The broad reach of the internet enables human traffickers to recruit their victims online more effectively. The perpetrators facilitate sex trafficking, as well as forced labor situations. Here’s a look at common internet-based recruitment tactics.
Offering promises of a better life on social media
People often share details of their problems in social media groups or on their feeds. If they don’t have in-person support for those struggles, many think they can find it on the internet. Unfortunately, human trafficking online often starts via social media posts.
Members of the Roma community in Hungary, for example, respond to social media content offering them marriages and opportunities to leave the country. They often end up doing sex work in strange places where they don’t know the language. All the newness of the experience is so overwhelming to the trafficked individuals that they stay out of fear. The advertisements often mention travel, too, making an offer seem like an adventure.
Many ads include housing and travel expenses as part of the deal, making it even more appealing. Traffickers often target people who don’t have strong family networks, too. For example, they ask questions related to someone’s parents. If the person responds, “They died when I was a baby” or “I’m estranged from my mom,” those two things could make an individual prone to trafficking.
Traffickers seek minors, too. Statistics show that one in four girls and one in six boys are victims of sexual abuse. The sad thing is that many people who respond to ads on social media want a changed life. It does change, but not in the ways they expect.
Data also indicates that females are more likely than males to abuse drugs or alcohol to cope with the trauma of sexual abuse. Thus, the events they endure during sex trafficking could lead to addiction or other damaging habits.
Looking for people who feel misunderstood or dissatisfied
A study from the University of Toledo explored the kinds of social media posts that attract traffickers to potential victims. If a person says no one in their life gets them, they’re tired of being single or they feel ugly, those sentiments may entice a trafficker to reach out.
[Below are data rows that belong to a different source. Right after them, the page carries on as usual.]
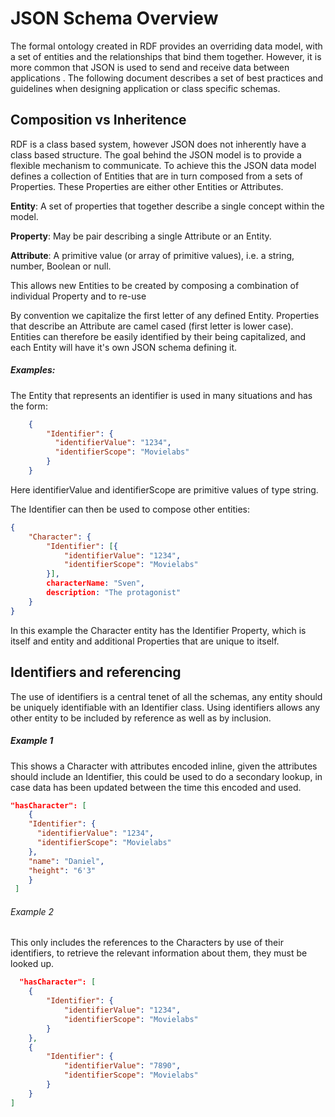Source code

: # JSON Schema Overview

The formal ontology created in RDF provides an overriding data model, with a set of entities and the relationships that bind them together. However,  it is more common that  JSON is used to send and receive data between applications . The following document describes a set of best practices and guidelines when designing application or class specific schemas.

## Composition vs Inheritence

RDF is a class based system, however JSON does not inherently have a class based structure. The goal behind the JSON model is to provide a flexible mechanism to communicate. To achieve this the JSON data model defines a collection of Entities that are in turn composed from a sets of Properties. These Properties are either other Entities or Attributes.

**Entity**: A set of properties that together describe a single concept within the model.

**Property**: May be <key><value> pair describing a single Attribute or an Entity.

**Attribute**: A primitive value (or array of primitive values), i.e. a string, number, Boolean or null.

This allows new Entities to be created by composing a combination of individual Property and to re-use

By convention we capitalize the first letter of any defined Entity. Properties that describe an Attribute are camel cased (first letter is lower case). Entities can therefore be easily identified by their being capitalized, and each Entity will have it's own JSON schema defining it.

##### Examples:

The Entity that represents an identifier is used in many situations and has the form:

```json
    {
        "Identifier": {
          "identifierValue": "1234",
          "identifierScope": "Movielabs"
        }
    }
```

Here identifierValue and identifierScope are primitive values of type string.

The Identifier can then be used to compose other entities:

```JSON
{
    "Character": {
        "Identifier": [{
            "identifierValue": "1234",
            "identifierScope": "Movielabs"
        }],
        characterName: "Sven",
        description: "The protagonist"
    }
}
```

In this example the Character entity has the Identifier Property, which is itself and entity and additional Properties that are unique to itself.





## Identifiers and referencing

The use of identifiers is a central tenet of all the schemas, any entity should be uniquely identifiable with an Identifier class. Using identifiers allows any other entity to be included by reference as well as by inclusion. 

##### Example 1

This shows a Character with attributes encoded inline, given the attributes should include an Identifier, this could be used to do a secondary lookup, in case data has been updated between the time this encoded and used.

```JSON
"hasCharacter": [
    {
    "Identifier": {
      "identifierValue": "1234",
      "identifierScope": "Movielabs"
    },
    "name": "Daniel",
    "height": "6'3"
	}
 ]
```



###### Example 2

This only includes the references to the Characters by use of their identifiers, to retrieve the relevant information about them, they must be looked up.

```JSON
  "hasCharacter": [
 	{
    	"Identifier": {
        	"identifierValue": "1234",
        	"identifierScope": "Movielabs"
        }
    },
    {
    	"Identifier": {
    		"identifierValue": "7890",
    		"identifierScope": "Movielabs"
    	}
  	}   
]
```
They then respond by saying something such as “I understand you” to engage in the conversations.
The chat-based aspect of social media also gives traffickers more time to get to the heart of a person’s distress and craft responses to lure them into bad situations. People who trafficked victims through in-person interactions before the days of the internet might only have minutes to determine what to say. Online chat enables substantially longer conversations, helping a victim start to trust the trafficker.
The University of Toledo research also found that 42% of victims who met traffickers online never encountered them in person but still got trafficked. That conclusion sheds light on the networked nature of many sex trafficking efforts.
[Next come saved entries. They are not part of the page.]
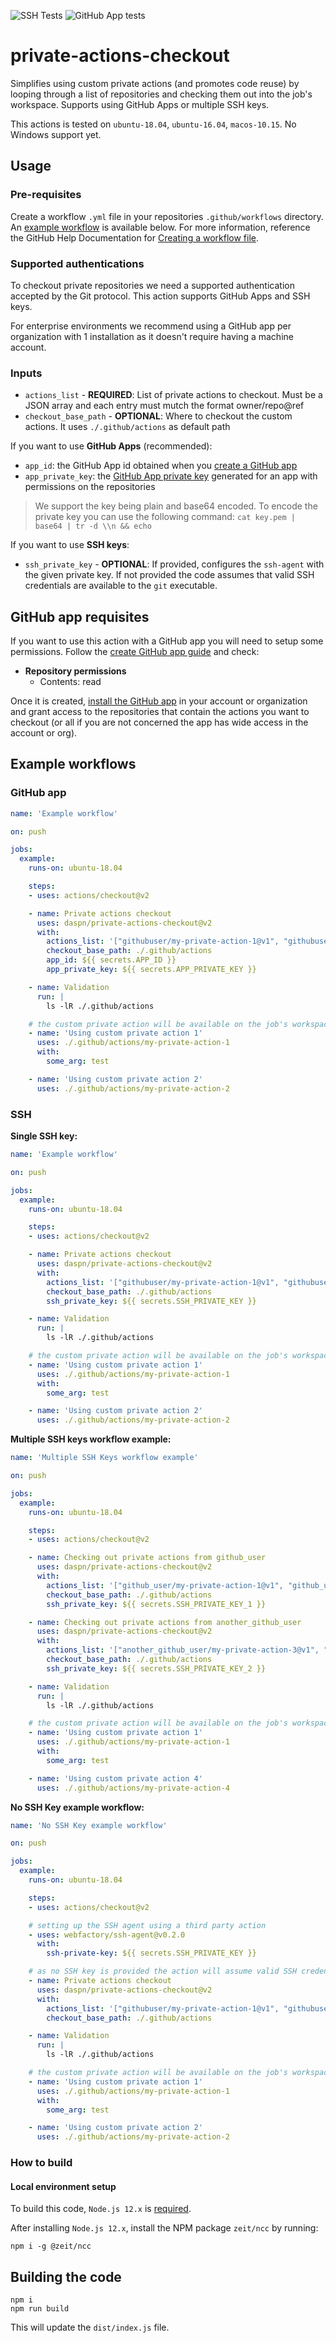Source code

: ![SSH Tests](https://github.com/daspn/private-actions-checkout/workflows/SSH%20Tests/badge.svg)
![GitHub App tests](https://github.com/daspn/private-actions-checkout/workflows/GitHub%20App%20tests/badge.svg)

# private-actions-checkout

Simplifies using custom private actions (and promotes code reuse) by looping through a list of repositories and checking 
them out into the job's workspace. Supports using GitHub Apps or multiple SSH keys.

This actions is tested on `ubuntu-18.04`, `ubuntu-16.04`, `macos-10.15`. No Windows support yet.

## Usage

### Pre-requisites
Create a workflow `.yml` file in your repositories `.github/workflows` directory. An [example workflow](#example-workflows) is available below. For more information, reference the GitHub Help Documentation for [Creating a workflow file](https://help.github.com/en/articles/configuring-a-workflow#creating-a-workflow-file).

### Supported authentications
To checkout private repositories we need a supported authentication accepted by the Git protocol. This action supports
GitHub Apps and SSH keys.

For enterprise environments we recommend using a GitHub app per organization with 1 installation as it doesn't require having a machine account.

### Inputs

* `actions_list` - **REQUIRED**: List of private actions to checkout. Must be a JSON array and each entry must mutch the format owner/repo@ref
* `checkout_base_path` - **OPTIONAL**: Where to checkout the custom actions. It uses `./.github/actions` as default path

If you want to use **GitHub Apps** (recommended):
* `app_id`: the GitHub App id obtained when you [create a GitHub app](https://docs.github.com/en/free-pro-team@latest/developers/apps/creating-a-github-app)
* `app_private_key`: the [GitHub App private key](https://docs.github.com/en/free-pro-team@latest/developers/apps/authenticating-with-github-apps#generating-a-private-key) generated for an app with permissions on the repositories

> We support the key being plain and base64 encoded. To encode the private key you can use the following command: `cat key.pem | base64 | tr -d \\n && echo`

If you want to use **SSH keys**:
* `ssh_private_key` - **OPTIONAL**: If provided, configures the `ssh-agent` with the given private key. If not provided the code assumes that valid SSH credentials are available to the `git` executable.

## GitHub app requisites
If you want to use this action with a GitHub app you will need to setup some permissions.
Follow the [create GitHub app guide](https://docs.github.com/en/free-pro-team@latest/developers/apps/creating-a-github-app) and check:
- **Repository permissions**
  - Contents: read

Once it is created, [install the GitHub app](https://docs.github.com/en/free-pro-team@latest/developers/apps/installing-github-apps) in your account or organization and grant access to the repositories that contain the actions you want to
checkout (or all if you are not concerned the app has wide access in the account or org).

## Example workflows
### GitHub app
```yaml
name: 'Example workflow'

on: push

jobs:
  example:
    runs-on: ubuntu-18.04

    steps:
    - uses: actions/checkout@v2

    - name: Private actions checkout
      uses: daspn/private-actions-checkout@v2
      with:
        actions_list: '["githubuser/my-private-action-1@v1", "githubuser/my-private-action-2@v1"]'
        checkout_base_path: ./.github/actions
        app_id: ${{ secrets.APP_ID }}
        app_private_key: ${{ secrets.APP_PRIVATE_KEY }}

    - name: Validation
      run: |
        ls -lR ./.github/actions

    # the custom private action will be available on the job's workspace
    - name: 'Using custom private action 1'
      uses: ./.github/actions/my-private-action-1
      with:
        some_arg: test

    - name: 'Using custom private action 2'
      uses: ./.github/actions/my-private-action-2
```

### SSH
**Single SSH key:**
```yaml
name: 'Example workflow'

on: push

jobs:
  example:
    runs-on: ubuntu-18.04

    steps:
    - uses: actions/checkout@v2

    - name: Private actions checkout
      uses: daspn/private-actions-checkout@v2
      with:
        actions_list: '["githubuser/my-private-action-1@v1", "githubuser/my-private-action-2@v1"]'
        checkout_base_path: ./.github/actions
        ssh_private_key: ${{ secrets.SSH_PRIVATE_KEY }}

    - name: Validation
      run: |
        ls -lR ./.github/actions

    # the custom private action will be available on the job's workspace
    - name: 'Using custom private action 1'
      uses: ./.github/actions/my-private-action-1
      with:
        some_arg: test

    - name: 'Using custom private action 2'
      uses: ./.github/actions/my-private-action-2
```

**Multiple SSH keys workflow example:**
```yaml
name: 'Multiple SSH Keys workflow example'

on: push

jobs:
  example:
    runs-on: ubuntu-18.04

    steps:
    - uses: actions/checkout@v2

    - name: Checking out private actions from github_user
      uses: daspn/private-actions-checkout@v2
      with:
        actions_list: '["github_user/my-private-action-1@v1", "github_user/my-private-action-2@v1"]'
        checkout_base_path: ./.github/actions
        ssh_private_key: ${{ secrets.SSH_PRIVATE_KEY_1 }}

    - name: Checking out private actions from another_github_user
      uses: daspn/private-actions-checkout@v2
      with:
        actions_list: '["another_github_user/my-private-action-3@v1", "another_github_user/my-private-action-4@v1"]'
        checkout_base_path: ./.github/actions
        ssh_private_key: ${{ secrets.SSH_PRIVATE_KEY_2 }}

    - name: Validation
      run: |
        ls -lR ./.github/actions

    # the custom private action will be available on the job's workspace
    - name: 'Using custom private action 1'
      uses: ./.github/actions/my-private-action-1
      with:
        some_arg: test

    - name: 'Using custom private action 4'
      uses: ./.github/actions/my-private-action-4
```

**No SSH Key example workflow:**
```yaml
name: 'No SSH Key example workflow'

on: push

jobs:
  example:
    runs-on: ubuntu-18.04

    steps:
    - uses: actions/checkout@v2

    # setting up the SSH agent using a third party action
    - uses: webfactory/ssh-agent@v0.2.0
      with:
        ssh-private-key: ${{ secrets.SSH_PRIVATE_KEY }}

    # as no SSH key is provided the action will assume valid SSH credentials are available
    - name: Private actions checkout
      uses: daspn/private-actions-checkout@v2
      with:
        actions_list: '["githubuser/my-private-action-1@v1", "githubuser/my-private-action-2@v1"]'
        checkout_base_path: ./.github/actions

    - name: Validation
      run: |
        ls -lR ./.github/actions

    # the custom private action will be available on the job's workspace
    - name: 'Using custom private action 1'
      uses: ./.github/actions/my-private-action-1
      with:
        some_arg: test

    - name: 'Using custom private action 2'
      uses: ./.github/actions/my-private-action-2
```

### How to build

#### Local environment setup

To build this code, `Node.js 12.x` is [required](https://nodejs.org/en/download/current/).

After installing `Node.js 12.x`, install the NPM package `zeit/ncc` by running:

```shell
npm i -g @zeit/ncc
```

## Building the code

```shell
npm i
npm run build
```

This will update the `dist/index.js` file.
Enticing people with job offers
Sex traffickers also appeal to victims online by presenting them with opportunities to work. A 2017 report from Polaris showed that traffickers often mislead their victims by offering them modeling contracts, complete with immigration permission assistance if required. The traffickers use online classified ad sites as their main platforms.
Another tactic identified by Polaris involved advertising for job openings at places appearing as legitimate spas. People find out after getting hired, though, that the facilities force them into illicit sex services.
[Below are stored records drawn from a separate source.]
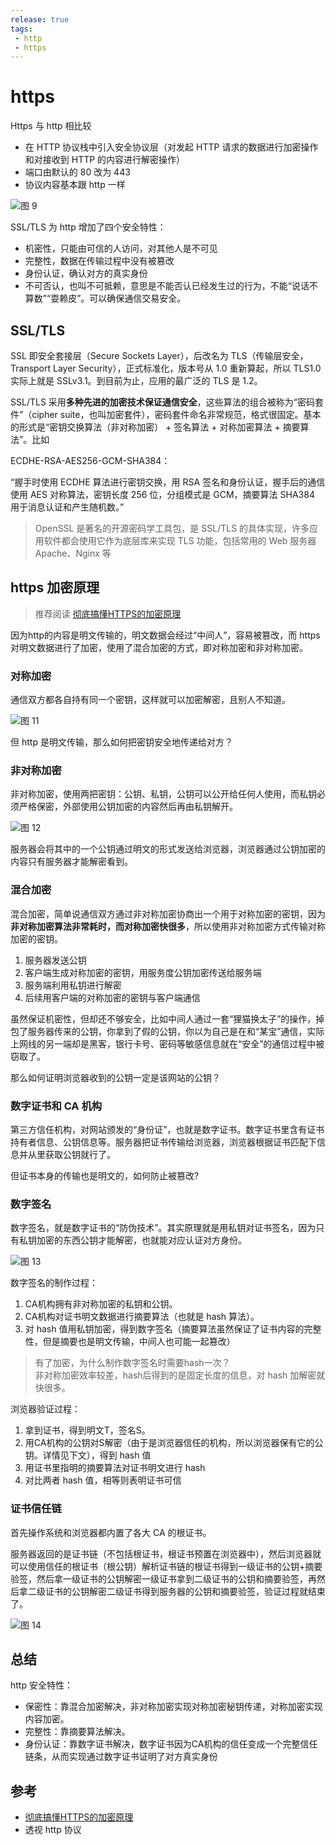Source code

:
 ```yaml
---
release: true
tags:
 - http
 - https
---
```


# https

Https 与 http 相比较

- 在 HTTP 协议栈中引入安全协议层（对发起 HTTP 请求的数据进行加密操作和对接收到 HTTP 的内容进行解密操作）
- 端口由默认的 80 改为 443
- 协议内容基本跟 http 一样

![图 9](./images/266e6a36239b598f1baa5333f52f6c41503c66538440fbea035c44f3f386306e.png)  

SSL/TLS 为 http 增加了四个安全特性：

- 机密性，只能由可信的人访问，对其他人是不可见
- 完整性，数据在传输过程中没有被篡改
- 身份认证，确认对方的真实身份
- 不可否认，也叫不可抵赖，意思是不能否认已经发生过的行为，不能“说话不算数”“耍赖皮”。可以确保通信交易安全。

## SSL/TLS

SSL 即安全套接层（Secure Sockets Layer），后改名为 TLS（传输层安全，Transport Layer Security），正式标准化，版本号从 1.0 重新算起，所以 TLS1.0 实际上就是 SSLv3.1。到目前为止，应用的最广泛的 TLS 是 1.2。

SSL/TLS 采用**多种先进的加密技术保证通信安全**，这些算法的组合被称为“密码套件”（cipher suite，也叫加密套件），密码套件命名非常规范，格式很固定。基本的形式是“密钥交换算法（非对称加密） + 签名算法 + 对称加密算法 + 摘要算法”。比如

ECDHE-RSA-AES256-GCM-SHA384：

“握手时使用 ECDHE 算法进行密钥交换，用 RSA 签名和身份认证，握手后的通信使用 AES 对称算法，密钥长度 256 位，分组模式是 GCM，摘要算法 SHA384 用于消息认证和产生随机数。”

> OpenSSL 是著名的开源密码学工具包，是 SSL/TLS 的具体实现，许多应用软件都会使用它作为底层库来实现 TLS 功能，包括常用的 Web 服务器 Apache、Nginx 等

## https 加密原理

> 推荐阅读 [彻底搞懂HTTPS的加密原理](https://zhuanlan.zhihu.com/p/43789231)

因为http的内容是明文传输的，明文数据会经过“中间人”，容易被篡改，而 https 对明文数据进行了加密，使用了混合加密的方式，即对称加密和非对称加密。

### 对称加密

通信双方都各自持有同一个密钥，这样就可以加密解密，且别人不知道。

![图 11](images/0c5cacbaa052f909ca632cbffc328b3e279878bced93a24db38a622927341110.png)  

但 http 是明文传输，那么如何把密钥安全地传递给对方？

### 非对称加密

非对称加密，使用两把密钥：公钥、私钥，公钥可以公开给任何人使用，而私钥必须严格保密，外部使用公钥加密的内容然后再由私钥解开。

![图 12](images/f13246de24c73a99f530ed7ca59599d0d363104889cdb3bf108251f36fb69f30.png)  

服务器会将其中的一个公钥通过明文的形式发送给浏览器，浏览器通过公钥加密的内容只有服务器才能解密看到。

### 混合加密

混合加密，简单说通信双方通过非对称加密协商出一个用于对称加密的密钥，因为**非对称加密算法非常耗时，而对称加密快很多**，所以使用非对称加密方式传输对称加密的密钥。

1. 服务器发送公钥
2. 客户端生成对称加密的密钥，用服务度公钥加密传送给服务端
3. 服务端利用私钥进行解密
4. 后续用客户端的对称加密的密钥与客户端通信

虽然保证机密性，但却还不够安全，比如中间人通过一套“狸猫换太子”的操作，掉包了服务器传来的公钥，你拿到了假的公钥，你以为自己是在和“某宝”通信，实际上网线的另一端却是黑客，银行卡号、密码等敏感信息就在“安全”的通信过程中被窃取了。

那么如何证明浏览器收到的公钥一定是该网站的公钥？

### 数字证书和 CA 机构

第三方信任机构，对网站颁发的“身份证”，也就是数字证书。数字证书里含有证书持有者信息、公钥信息等。服务器把证书传输给浏览器，浏览器根据证书匹配下信息并从里获取公钥就行了。

但证书本身的传输也是明文的，如何防止被篡改?

### 数字签名

数字签名，就是数字证书的“防伪技术”。其实原理就是用私钥对证书签名，因为只有私钥加密的东西公钥才能解密，也就能对应认证对方身份。

![图 13](images/a5a0dc09e32b91676e6d0105be4a8978279c3edc32bc26cff18f43aada58647a.png)  

数字签名的制作过程：

1. CA机构拥有非对称加密的私钥和公钥。
2. CA机构对证书明文数据进行摘要算法（也就是 hash 算法）。
3. 对 hash 值用私钥加密，得到数字签名（摘要算法虽然保证了证书内容的完整性，但是摘要也是明文传输，中间人也可能一起篡改）

> 有了加密，为什么制作数字签名时需要hash一次？  
> 非对称加密效率较差，hash后得到的是固定长度的信息，对 hash 加解密就快很多。

浏览器验证过程：

1. 拿到证书，得到明文T，签名S。
2. 用CA机构的公钥对S解密（由于是浏览器信任的机构，所以浏览器保有它的公钥。详情见下文），得到 hash 值
3. 用证书里指明的摘要算法对证书明文进行 hash
4. 对比两者 hash 值，相等则表明证书可信

### 证书信任链

首先操作系统和浏览器都内置了各大 CA 的根证书。

服务器返回的是证书链（不包括根证书，根证书预置在浏览器中），然后浏览器就可以使用信任的根证书（根公钥）解析证书链的根证书得到一级证书的公钥+摘要验签，然后拿一级证书的公钥解密一级证书拿到二级证书的公钥和摘要验签，再然后拿二级证书的公钥解密二级证书得到服务器的公钥和摘要验签，验证过程就结束了。

![图 14](images/66efa0cd68af302cb17bad31795b0d1920557fefeefdd62ba64b976a1ae490f6.png)  

## 总结

http 安全特性：

- 保密性：靠混合加密解决，非对称加密实现对称加密秘钥传递，对称加密实现内容加密。
- 完整性：靠摘要算法解决。
- 身份认证：靠数字证书解决，数字证书因为CA机构的信任变成一个完整信任链条，从而实现通过数字证书证明了对方真实身份

## 参考

- [彻底搞懂HTTPS的加密原理](https://zhuanlan.zhihu.com/p/43789231)
- 透视 http 协议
A separate research effort examined sex trafficking attempts on a Lithuanian job website. It found that most ads appeared in Lithuanian, and more than a quarter (26.5%) related to work in food production. It was also common across many industries for the ads to request non-skilled labor or tell people the work concerned short-term contracts.
Moreover, the study showed that providing accommodation was the most reliable indicator of the work being a trafficking attempt. More than 90% of the ads concealing trafficking promised it. If the advertisement indicated a person could or would work more than 40 hours per week, and that they did not need previous experience or language proficiency, those were other red flags. A recent FBI bulletin warned that online traffickers often frequent popular online platforms, but didn’t say which ones. It did mention, however, that traffickers like to pose as legitimate recruiters, and that they often use information that victims post online, to shape how they interest them in offers.
Human trafficking online is a serious issue
Anyone who’s ever heard a friend or family member tell them that the internet is full of sex trafficking attempts should take that warning to heart. The research here shows it’s a genuine problem that requires people to be on guard.